*Task directions*:
The expected response is a copy of every line in the entries below that includes the word "XIII".

*Provided entries*:
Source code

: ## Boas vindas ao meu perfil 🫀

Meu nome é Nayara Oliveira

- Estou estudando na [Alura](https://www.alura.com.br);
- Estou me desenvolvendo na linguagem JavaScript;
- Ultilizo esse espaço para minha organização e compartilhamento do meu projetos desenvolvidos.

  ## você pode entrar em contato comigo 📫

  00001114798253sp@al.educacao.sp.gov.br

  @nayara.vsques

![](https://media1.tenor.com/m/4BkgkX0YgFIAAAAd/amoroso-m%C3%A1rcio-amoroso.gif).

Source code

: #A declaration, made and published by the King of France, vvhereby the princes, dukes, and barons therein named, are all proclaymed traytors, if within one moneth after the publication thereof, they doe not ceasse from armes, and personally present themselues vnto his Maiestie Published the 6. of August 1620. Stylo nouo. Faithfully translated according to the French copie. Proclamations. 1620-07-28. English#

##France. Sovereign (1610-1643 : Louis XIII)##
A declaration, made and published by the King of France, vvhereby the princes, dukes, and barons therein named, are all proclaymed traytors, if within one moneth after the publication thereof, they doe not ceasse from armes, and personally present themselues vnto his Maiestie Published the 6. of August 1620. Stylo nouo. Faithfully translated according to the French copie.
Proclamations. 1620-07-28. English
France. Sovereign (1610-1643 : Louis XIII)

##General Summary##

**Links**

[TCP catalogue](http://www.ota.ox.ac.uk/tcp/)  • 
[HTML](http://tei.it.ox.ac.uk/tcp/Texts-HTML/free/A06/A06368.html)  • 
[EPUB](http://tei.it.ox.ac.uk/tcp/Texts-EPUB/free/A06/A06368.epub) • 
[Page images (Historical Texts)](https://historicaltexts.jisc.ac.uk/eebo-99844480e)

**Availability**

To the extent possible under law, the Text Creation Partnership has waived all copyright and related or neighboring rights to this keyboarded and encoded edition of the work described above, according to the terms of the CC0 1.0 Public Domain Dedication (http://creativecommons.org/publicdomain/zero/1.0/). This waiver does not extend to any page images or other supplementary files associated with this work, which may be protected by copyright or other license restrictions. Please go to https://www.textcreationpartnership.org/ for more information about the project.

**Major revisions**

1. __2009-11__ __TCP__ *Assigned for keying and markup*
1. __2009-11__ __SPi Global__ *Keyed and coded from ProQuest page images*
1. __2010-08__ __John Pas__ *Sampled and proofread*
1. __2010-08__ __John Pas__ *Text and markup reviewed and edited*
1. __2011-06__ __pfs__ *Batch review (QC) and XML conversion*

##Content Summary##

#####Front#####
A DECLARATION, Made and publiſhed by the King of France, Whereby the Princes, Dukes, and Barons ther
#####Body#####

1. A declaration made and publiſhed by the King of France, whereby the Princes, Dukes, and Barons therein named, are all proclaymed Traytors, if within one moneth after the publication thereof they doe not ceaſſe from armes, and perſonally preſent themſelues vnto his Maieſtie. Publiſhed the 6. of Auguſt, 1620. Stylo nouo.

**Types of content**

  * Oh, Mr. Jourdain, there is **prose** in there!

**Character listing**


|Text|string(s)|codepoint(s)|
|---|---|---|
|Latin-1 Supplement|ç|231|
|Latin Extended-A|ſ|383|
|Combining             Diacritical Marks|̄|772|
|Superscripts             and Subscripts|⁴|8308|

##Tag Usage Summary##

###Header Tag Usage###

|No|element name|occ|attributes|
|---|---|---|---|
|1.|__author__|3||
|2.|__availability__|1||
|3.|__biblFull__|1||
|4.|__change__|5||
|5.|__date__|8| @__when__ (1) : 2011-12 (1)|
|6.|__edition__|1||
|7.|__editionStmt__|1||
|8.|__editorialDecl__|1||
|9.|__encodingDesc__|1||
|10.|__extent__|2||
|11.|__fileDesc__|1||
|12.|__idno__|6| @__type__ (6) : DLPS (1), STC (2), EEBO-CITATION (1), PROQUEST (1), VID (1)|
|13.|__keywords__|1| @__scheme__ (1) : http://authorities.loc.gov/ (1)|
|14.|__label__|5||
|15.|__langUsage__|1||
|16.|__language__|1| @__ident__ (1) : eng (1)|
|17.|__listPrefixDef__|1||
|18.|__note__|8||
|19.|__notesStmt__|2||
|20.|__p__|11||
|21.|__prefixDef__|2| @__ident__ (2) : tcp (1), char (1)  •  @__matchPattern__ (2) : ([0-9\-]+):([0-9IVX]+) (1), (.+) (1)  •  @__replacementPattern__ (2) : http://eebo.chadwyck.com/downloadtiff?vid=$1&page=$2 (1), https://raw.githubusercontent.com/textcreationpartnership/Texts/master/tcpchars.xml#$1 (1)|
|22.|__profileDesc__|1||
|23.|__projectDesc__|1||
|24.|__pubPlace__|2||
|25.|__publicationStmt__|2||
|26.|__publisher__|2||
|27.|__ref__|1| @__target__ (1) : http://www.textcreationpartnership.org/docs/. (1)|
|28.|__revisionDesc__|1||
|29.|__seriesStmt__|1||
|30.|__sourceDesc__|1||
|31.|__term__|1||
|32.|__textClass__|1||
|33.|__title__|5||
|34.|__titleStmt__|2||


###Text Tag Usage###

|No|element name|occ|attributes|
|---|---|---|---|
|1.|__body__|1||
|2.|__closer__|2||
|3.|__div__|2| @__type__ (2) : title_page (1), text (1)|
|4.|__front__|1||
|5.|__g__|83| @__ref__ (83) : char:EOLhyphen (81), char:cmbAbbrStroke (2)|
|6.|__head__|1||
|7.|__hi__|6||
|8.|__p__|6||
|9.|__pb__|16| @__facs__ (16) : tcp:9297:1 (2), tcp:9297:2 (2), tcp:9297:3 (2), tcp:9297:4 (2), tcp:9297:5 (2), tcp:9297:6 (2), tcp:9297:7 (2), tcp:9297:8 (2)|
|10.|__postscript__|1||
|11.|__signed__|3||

*Response to this task*:
##France. Sovereign (1610-1643 : Louis XIII)##
France. Sovereign (1610-1643 : Louis XIII)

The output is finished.